§ WHAT TO WORK ON
Locate and copy each line in the data that contains the word "Capabilities".

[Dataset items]
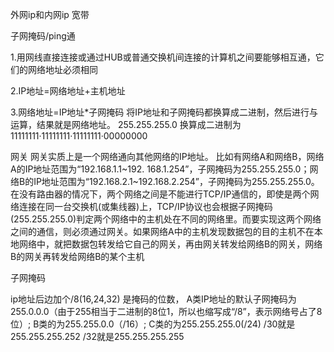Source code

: 
外网ip和内网ip
宽带




子网掩码/ping通


1.用网线直接连接或通过HUB或普通交换机间连接的计算机之间要能够相互通，它们的网络地址必须相同

2.IP地址=网络地址+主机地址

3.网络地址=IP地址*子网掩码
将IP地址和子网掩码都换算成二进制，然后进行与运算，结果就是网络地址。
255.255.255.0 换算成二进制为 11111111·11111111·11111111·00000000 




网关
网关实质上是一个网络通向其他网络的IP地址。
比如有网络A和网络B，网络A的IP地址范围为“192.168.1.1~192. 168.1.254”，子网掩码为255.255.255.0；网络B的IP地址范围为“192.168.2.1~192.168.2.254”，子网掩码为255.255.255.0。在没有路由器的情况下，两个网络之间是不能进行TCP/IP通信的，即使是两个网络连接在同一台交换机(或集线器)上，TCP/IP协议也会根据子网掩码(255.255.255.0)判定两个网络中的主机处在不同的网络里。而要实现这两个网络之间的通信，则必须通过网关。如果网络A中的主机发现数据包的目的主机不在本地网络中，就把数据包转发给它自己的网关，再由网关转发给网络B的网关，网络B的网关再转发给网络B的某个主机



子网掩码

ip地址后边加个/8(16,24,32)
是掩码的位数，
A类IP地址的默认子网掩码为255.0.0.0（由于255相当于二进制的8位1，所以也缩写成“/8”，表示网络号占了8位）;
B类的为255.255.0.0（/16）;
C类的为255.255.255.0(/24)
/30就是255.255.255.252
/32就是255.255.255.255




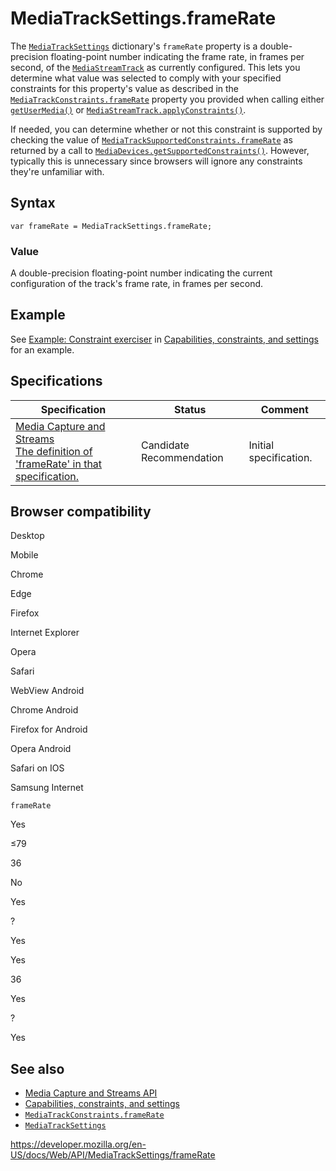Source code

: # MediaTrackSettings.frameRate

The [`MediaTrackSettings`](../mediatracksettings) dictionary's `frameRate` property is a double-precision floating-point number indicating the frame rate, in frames per second, of the [`MediaStreamTrack`](../mediastreamtrack) as currently configured. This lets you determine what value was selected to comply with your specified constraints for this property's value as described in the [`MediaTrackConstraints.frameRate`](../mediatrackconstraints/framerate) property you provided when calling either [`getUserMedia()`](../mediadevices/getusermedia) or [`MediaStreamTrack.applyConstraints()`](../mediastreamtrack/applyconstraints).

If needed, you can determine whether or not this constraint is supported by checking the value of [`MediaTrackSupportedConstraints.frameRate`](../mediatracksupportedconstraints/framerate) as returned by a call to [`MediaDevices.getSupportedConstraints()`](../mediadevices/getsupportedconstraints). However, typically this is unnecessary since browsers will ignore any constraints they're unfamiliar with.

## Syntax

    var frameRate = MediaTrackSettings.frameRate;

### Value

A double-precision floating-point number indicating the current configuration of the track's frame rate, in frames per second.

## Example

See [Example: Constraint exerciser](#) in [Capabilities, constraints, and settings](../media_streams_api/constraints) for an example.

## Specifications

<table><thead><tr class="header"><th>Specification</th><th>Status</th><th>Comment</th></tr></thead><tbody><tr class="odd"><td><a href="https://w3c.github.io/mediacapture-main/#dom-mediatracksettings-framerate">Media Capture and Streams<br />
<span class="small">The definition of 'frameRate' in that specification.</span></a></td><td><span class="spec-cr">Candidate Recommendation</span></td><td>Initial specification.</td></tr></tbody></table>

## Browser compatibility

Desktop

Mobile

Chrome

Edge

Firefox

Internet Explorer

Opera

Safari

WebView Android

Chrome Android

Firefox for Android

Opera Android

Safari on IOS

Samsung Internet

`frameRate`

Yes

≤79

36

No

Yes

?

Yes

Yes

36

Yes

?

Yes

## See also

- [Media Capture and Streams API](../media_streams_api)
- [Capabilities, constraints, and settings](../media_streams_api/constraints)
- [`MediaTrackConstraints.frameRate`](../mediatrackconstraints/framerate)
- [`MediaTrackSettings`](../mediatracksettings)

<a href="https://developer.mozilla.org/en-US/docs/Web/API/MediaTrackSettings/frameRate" class="_attribution-link">https://developer.mozilla.org/en-US/docs/Web/API/MediaTrackSettings/frameRate</a>
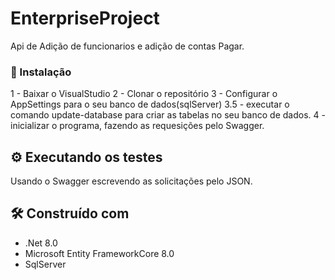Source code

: # EnterpriseProject

Api de Adição de funcionarios e adição de contas Pagar.

### 🔧 Instalação

1 - Baixar o VisualStudio 
2 - Clonar o repositório 
3 - Configurar o AppSettings para o seu banco de dados(sqlServer) 
3.5 - executar o comando update-database para criar as tabelas no seu banco de dados. 
4 - inicializar o programa, fazendo as requesições pelo Swagger.


## ⚙️ Executando os testes

Usando o Swagger escrevendo as solicitações pelo JSON.

## 🛠️ Construído com

* .Net 8.0
*  Microsoft Entity FrameworkCore 8.0
*  SqlServer
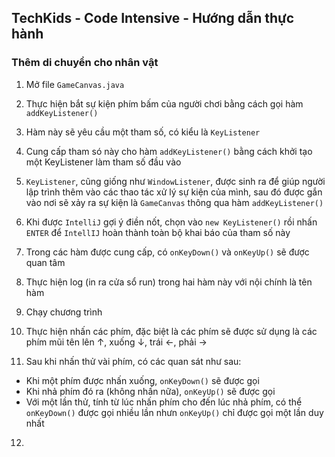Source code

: ## TechKids - Code Intensive - Hướng dẫn thực hành
### Thêm di chuyển cho nhân vật

1. Mở file `GameCanvas.java`

2. Thực hiện bắt sự kiện phím bấm của người chơi bằng cách gọi hàm `addKeyListener()`

3. Hàm này sẽ yêu cầu một tham số, có kiểu là `KeyListener`

4. Cung cấp tham só này cho hàm `addKeyListener()` bằng cách khởi tạo một KeyListener làm tham số đầu vào

5. `KeyListener`, cũng giống như `WindowListener`, được sinh ra để giúp người lập trình thêm vào các thao tác xử lý sự kiện của mình, sau đó được gắn vào nơi sẽ xảy ra sự kiện là `GameCanvas` thông qua hàm `addKeyListener()`

6. Khi được `IntelliJ` gợi ý điền nốt, chọn vào `new KeyListener()` rồi nhấn `ENTER` để `IntellIJ` hoàn thành toàn bộ khai báo của tham số này

7. Trong các hàm được cung cấp, có `onKeyDown()` và `onKeyUp()` sẽ được quan tâm

8. Thực hiện log (in ra cửa sổ run) trong hai hàm này với nội chính là tên hàm

9. Chạy chương trình

10. Thực hiện nhấn các phím, đặc biệt là các phím sẽ được sử dụng là các phím mũi tên lên &uarr;, xuống &darr;, trái &larr;, phải &rarr;

11. Sau khi nhấn thử vài phím, có các quan sát như sau:
* Khi một phím được nhấn xuống, `onKeyDown()` sẽ được gọi
* Khi nhả phím đó ra (không nhấn nữa), `onKeyUp()` sẽ được gọi
* Với một lần thử, tính từ lúc nhấn phím cho đến lúc nhả phím, có thể `onKeyDown()` được gọi nhiều lần nhưn `onKeyUp()` chỉ được gọi một lần duy nhất

12. 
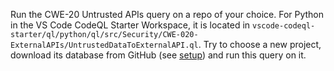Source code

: Run the CWE-20 Untrusted APIs query on a repo of your choice. For Python in the VS Code CodeQL Starter Workspace, it is located in `vscode-codeql-starter/ql/python/ql/src/Security/CWE-020-ExternalAPIs/UntrustedDataToExternalAPI.ql`.
Try to choose a new project, download its database from GitHub (see [setup](https://github.com/GitHubSecurityLab/codeql-zero-to-hero/blob/main/2/challenge-2/instructions.md#option-b-local-installation)) and run this query on it.
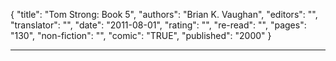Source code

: {
"title": "Tom Strong: Book 5",
"authors": "Brian K. Vaughan",
"editors": "",
"translator": "",
"date": "2011-08-01",
"rating": "",
"re-read": "",
"pages": "130",
"non-fiction": "",
"comic": "TRUE",
"published": "2000"
}

---
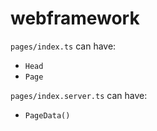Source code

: # webframework

`pages/index.ts` can have:
- `Head`
- `Page`

`pages/index.server.ts` can have:
- `PageData()`
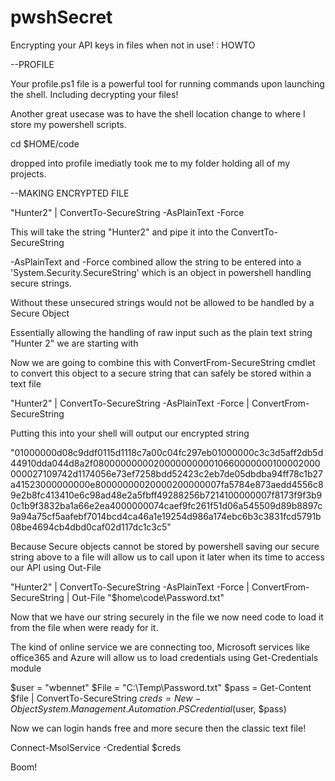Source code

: # pwshSecret
Encrypting your API keys in files when not in use! : HOWTO

--PROFILE

Your profile.ps1 file is a powerful tool for running commands upon launching the shell. Including decrypting your files!

Another great usecase was to have the shell location change to where I store my powershell scripts.

cd $HOME/code

dropped into profile imediatly took me to my folder holding all of my projects.


--MAKING ENCRYPTED FILE

"Hunter2" | ConvertTo-SecureString -AsPlainText -Force

This will take the string "Hunter2" and pipe it into the ConvertTo-SecureString 

-AsPlainText and -Force combined allow the string to be entered into a 'System.Security.SecureString' which is an object in powershell handling secure strings. 

Without these unsecured strings would not be allowed to be handled by a Secure Object

Essentially allowing the handling of raw input such as the plain text string "Hunter 2" we are starting with

Now we are going to combine this with ConvertFrom-SecureString cmdlet to convert this object to a secure string that can safely
be stored within a text file 

"Hunter2" | ConvertTo-SecureString -AsPlainText -Force | ConvertFrom-SecureString

Putting this into your shell will output our encrypted string

"01000000d08c9ddf0115d1118c7a00c04fc297eb01000000c3c3d5aff2db5d44910dda044d8a2f080000000002000000000010660000000100002000000027109742d1174056e73ef7258bdd52423c2eb7de05dbdba94ff78c1b27a41523000000000e80000000020000200000007fa5784e873aedd4556c89e2b8fc413410e6c98ad48e2a5fbff49288256b7214100000007f8173f9f3b90c1b9f3832ba1a66e2ea4000000074caef9fc261f51d06a545509d89b8897c9a94a75cf5aafebf7014bcd4ca46a1e19254d986a174ebc6b3c3831fcd5791b08be4694cb4dbd0caf02d117dc1c3c5"

Because Secure objects cannot be stored by powershell saving our secure string above to a file will allow us to call upon it later when its time to access our API using Out-File 

"Hunter2" | ConvertTo-SecureString -AsPlainText -Force | ConvertFrom-SecureString | Out-File "$home\code\Password.txt"

Now that we have our string securely in the file we now need code to load it from the file when were ready for it.

The kind of online service we are connecting too, Microsoft services like office365 and Azure will allow us to load credentials using Get-Credentials module

$user = "wbennet"
$File = "C:\Temp\Password.txt"
$pass = Get-Content $file | ConvertTo-SecureString
$creds = New-Object System.Management.Automation.PSCredential ($user, $pass)

Now we can login hands free and more secure then the classic text file!

Connect-MsolService -Credential $creds

Boom!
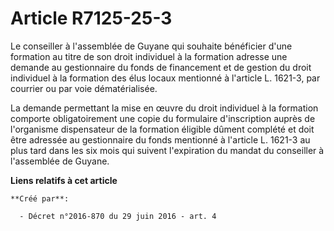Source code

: # Article R7125-25-3

Le conseiller à l'assemblée de Guyane qui souhaite bénéficier d'une formation au titre de son droit individuel à la formation
adresse une demande au gestionnaire du fonds de financement et de gestion du droit individuel à la formation des élus locaux
mentionné à l'article L. 1621-3, par courrier ou par voie dématérialisée.

La demande permettant la mise en œuvre du droit individuel à la formation comporte obligatoirement une copie du formulaire
d'inscription auprès de l'organisme dispensateur de la formation éligible dûment complété et doit être adressée au
gestionnaire du fonds mentionné à l'article L. 1621-3 au plus tard dans les six mois qui suivent l'expiration du mandat du
conseiller à l'assemblée de Guyane.

**Liens relatifs à cet article**

	**Créé par**:

	  - Décret n°2016-870 du 29 juin 2016 - art. 4
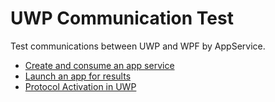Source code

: ﻿# UWP Communication Test

Test communications between UWP and WPF by AppService.

- [Create and consume an app service](https://learn.microsoft.com/en-us/windows/uwp/launch-resume/how-to-create-and-consume-an-app-service)
- [Launch an app for results](https://learn.microsoft.com/en-us/windows/uwp/launch-resume/how-to-launch-an-app-for-results)
- [Protocol Activation in UWP](https://stackoverflow.com/questions/38627876/protocol-activation-in-uwp)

§ THE ANSWER
See [Example: Constraint exerciser](#) in [Capabilities, constraints, and settings](../media_streams_api/constraints) for an example.
- [Capabilities, constraints, and settings](../media_streams_api/constraints)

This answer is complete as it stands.